Problem details
Look through the entries that follow and return each line that has the string "hover".

[Recorded data]
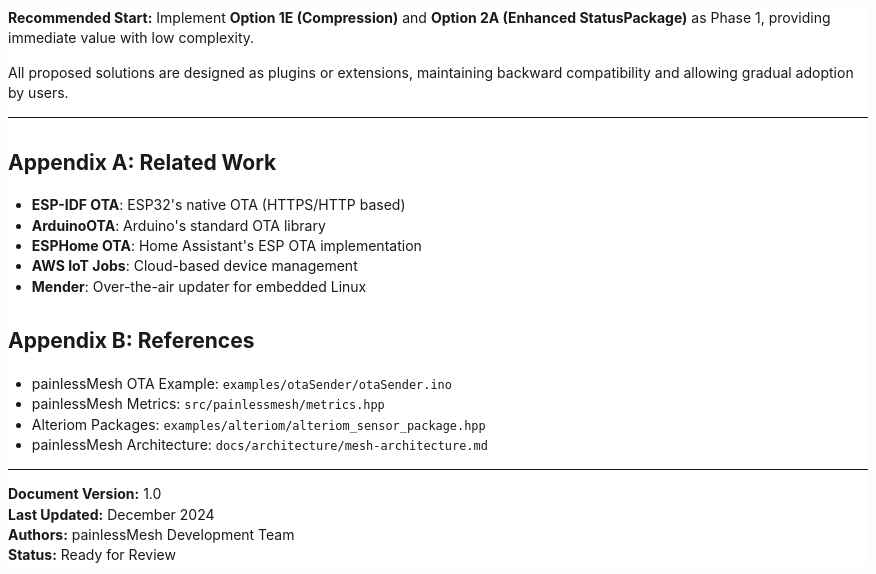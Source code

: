 **Recommended Start:** Implement **Option 1E (Compression)** and **Option 2A (Enhanced StatusPackage)** as Phase 1, providing immediate value with low complexity.

All proposed solutions are designed as plugins or extensions, maintaining backward compatibility and allowing gradual adoption by users.

---

## Appendix A: Related Work

- **ESP-IDF OTA**: ESP32's native OTA (HTTPS/HTTP based)
- **ArduinoOTA**: Arduino's standard OTA library
- **ESPHome OTA**: Home Assistant's ESP OTA implementation
- **AWS IoT Jobs**: Cloud-based device management
- **Mender**: Over-the-air updater for embedded Linux

## Appendix B: References

- painlessMesh OTA Example: `examples/otaSender/otaSender.ino`
- painlessMesh Metrics: `src/painlessmesh/metrics.hpp`
- Alteriom Packages: `examples/alteriom/alteriom_sensor_package.hpp`
- painlessMesh Architecture: `docs/architecture/mesh-architecture.md`

---

**Document Version:** 1.0  
**Last Updated:** December 2024  
**Authors:** painlessMesh Development Team  
**Status:** Ready for Review
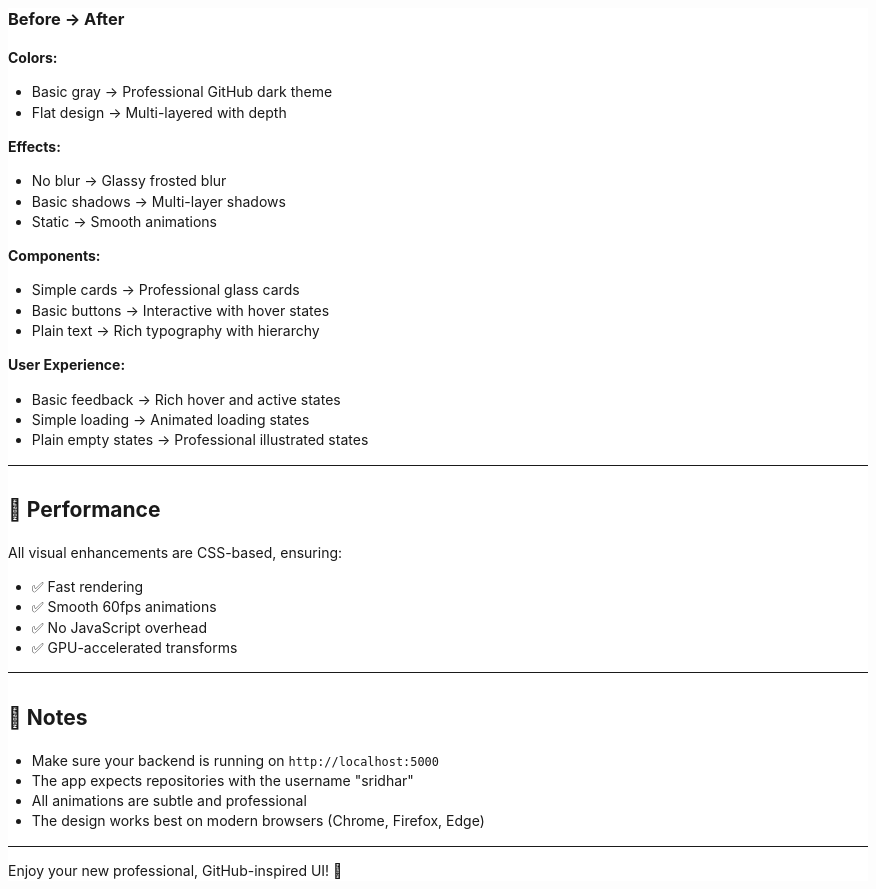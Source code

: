 ### Before → After

**Colors:**
- Basic gray → Professional GitHub dark theme
- Flat design → Multi-layered with depth

**Effects:**
- No blur → Glassy frosted blur
- Basic shadows → Multi-layer shadows
- Static → Smooth animations

**Components:**
- Simple cards → Professional glass cards
- Basic buttons → Interactive with hover states
- Plain text → Rich typography with hierarchy

**User Experience:**
- Basic feedback → Rich hover and active states
- Simple loading → Animated loading states
- Plain empty states → Professional illustrated states

---

## 🚀 Performance

All visual enhancements are CSS-based, ensuring:
- ✅ Fast rendering
- ✅ Smooth 60fps animations
- ✅ No JavaScript overhead
- ✅ GPU-accelerated transforms

---

## 📝 Notes

- Make sure your backend is running on `http://localhost:5000`
- The app expects repositories with the username "sridhar"
- All animations are subtle and professional
- The design works best on modern browsers (Chrome, Firefox, Edge)

---

Enjoy your new professional, GitHub-inspired UI! 🎉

Result for this task
- Basic buttons → Interactive with hover states
- Basic feedback → Rich hover and active states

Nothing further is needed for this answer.